En cinq jours, les ventes organisées par la société de vente sur place affichent en effet un résultat de 337m$, dont 159,7m$ pour les ventes d’art du XXème siècle et contemporain et 136,9m$ pour la vente du soir, contre 52m$ seulement pour la même session l’an dernier. Cette dernière vacation d’art du XXème siècle et contemporain marque une première dans l’histoire de Christie’s Hong Kong, puisque le produit des ventes n’avait jamais été aussi important sur place. Le succès de cette session a été porté par quelques œuvres magistrales et par de nouveaux records remportés par des artistes asiatiques et occidentaux, notamment Sanyu, Kim Whan-Ki et Eddie Martinez.

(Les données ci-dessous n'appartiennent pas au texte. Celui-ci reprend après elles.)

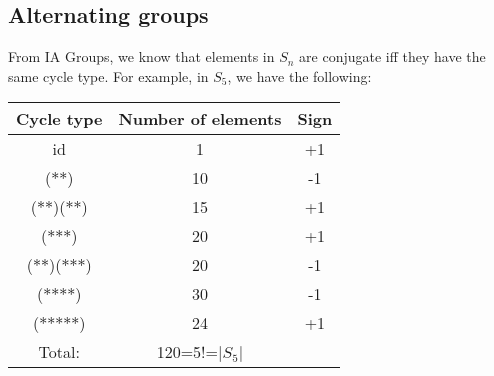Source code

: \documentclass[egregdoesnotlikesansseriftitles,a4paper]{scrartcl}
\begin{document}
\subsection{Alternating groups}
From IA Groups, we know that elements in $S_{n}$ are conjugate iff they have the same cycle type. For example, in $S_5$, we have the following:
\begin{center}
\begin{tabular}{|c|c|c|}
     \hline
     Cycle type & Number of elements & Sign\\
     \hline
     id &1&+1\\
     ($\ast$$\ast$)&10&-1\\
     ($\ast$$\ast$)($\ast$$\ast$)&15&+1\\
     ($\ast$$\ast$$\ast$)& 20&+1\\
     ($\ast$$\ast$)($\ast$$\ast$$\ast$) & 20&-1\\
     ($\ast$$\ast$$\ast$$\ast$) & 30&-1\\
     ($\ast$$\ast$$\ast$$\ast$$\ast$) & 24&+1\\
     \hline
     Total:& 120=5!=$|S_5 |$&\\
     \hline
\end{tabular}
\end{center}
\end{document}
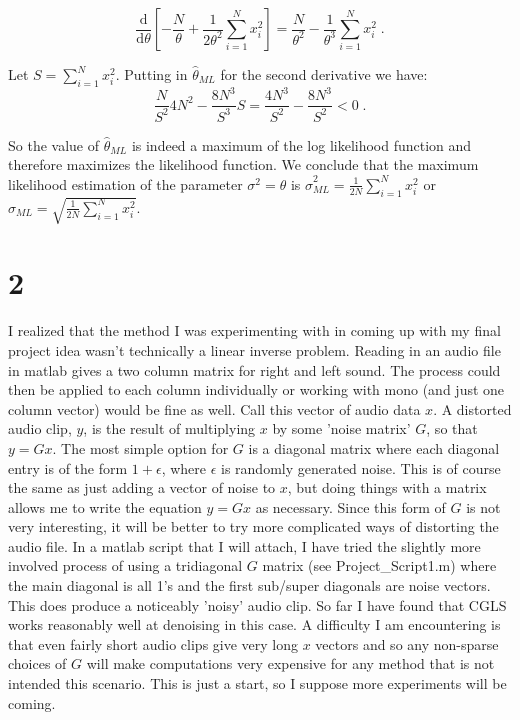 \documentclass[11pt]{article}
\begin{document}
$$\frac{\text{d}}{\text{d}\theta} \left[-\frac{N}{\theta} + \frac{1}{2\theta^2}\sum_{i=1}^N x_i^2\right] = \frac{N}{\theta^2} - \frac{1}{\theta^3}\sum_{i= 1}^N x_i^2 \;.$$

Let $S = \sum_{i=1}^N x_i^2$. Putting in $\hat{\theta}_{ML}$ for the second derivative we have:
$$ \frac{N}{S^2}4N^2- \frac{8N^3}{S^3}S = \frac{4N^3}{S^2} - \frac{8N^3}{S^2} < 0 \;.$$

So the value of $\hat{\theta}_{ML}$ is indeed a maximum of the log likelihood function and therefore maximizes the likelihood function. We conclude that the maximum likelihood estimation of the parameter $\sigma^2 = \theta$ is $\hat{\sigma}^2_{ML} = \frac{1}{2N}\sum_{i=1}^N x_i^2$ or $\hat{\sigma}_{ML} = \sqrt{\frac{1}{2N}\sum_{i=1}^N x_i^2}$. 

\section*{2}

I realized that the method I was experimenting with in coming up with my final project idea wasn't technically a  linear inverse problem. Reading in an audio file in matlab gives a two column matrix for right and left sound. The process could then be applied to each column individually or working with mono (and just one column vector) would be fine as well. Call this vector of audio data $x$. A distorted audio clip, $y$, is the result of multiplying $x$ by some 'noise matrix' $G$, so that $y = Gx$. The most simple option for $G$ is a diagonal matrix where each diagonal entry is of the form $1 + \epsilon$, where $\epsilon$ is randomly generated noise. This is of course the same as just adding a vector of noise to $x$, but doing things with a matrix allows me to write the equation $y = Gx$ as necessary. Since this form of $G$ is not very interesting, it will be better to try more complicated ways of distorting the audio file. In a matlab script that I will attach, I have tried the slightly more involved process of using a tridiagonal $G$ matrix (see Project\_Script1.m) where the main diagonal is all 1's and the first sub/super diagonals are noise vectors. This does produce a noticeably 'noisy' audio clip.  So far I have found that CGLS works reasonably well at denoising in this case. A difficulty I am encountering is that even fairly short audio clips give very long $x$ vectors and so any non-sparse choices of $G$ will make computations very expensive for any method that is not intended this scenario. This is just a start, so I suppose more experiments will be coming. 
\end{document}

Pour thierry Ehrmann, fondateur d’Artprice et président d’ArtMarket.com : “Hong Kong est un peu comme la Silicon Valley : un tout petit coin du monde sur lequel tous les yeux sont rivés ! Au même moment, des élections bousculent le pays, Alibaba fait une entrée fracassante en bourse, et une pluie de records s’abat en salles de ventes. Le marché de l’art hongkongais porte ce qui sera peut-être le premier grand mouvement artistique du XXIème siècle : un art qui prône plus de légèreté, avec enfin un véritable kitsch décomplexé, auquel Christie’s a donné le nom de Hi-Lite“.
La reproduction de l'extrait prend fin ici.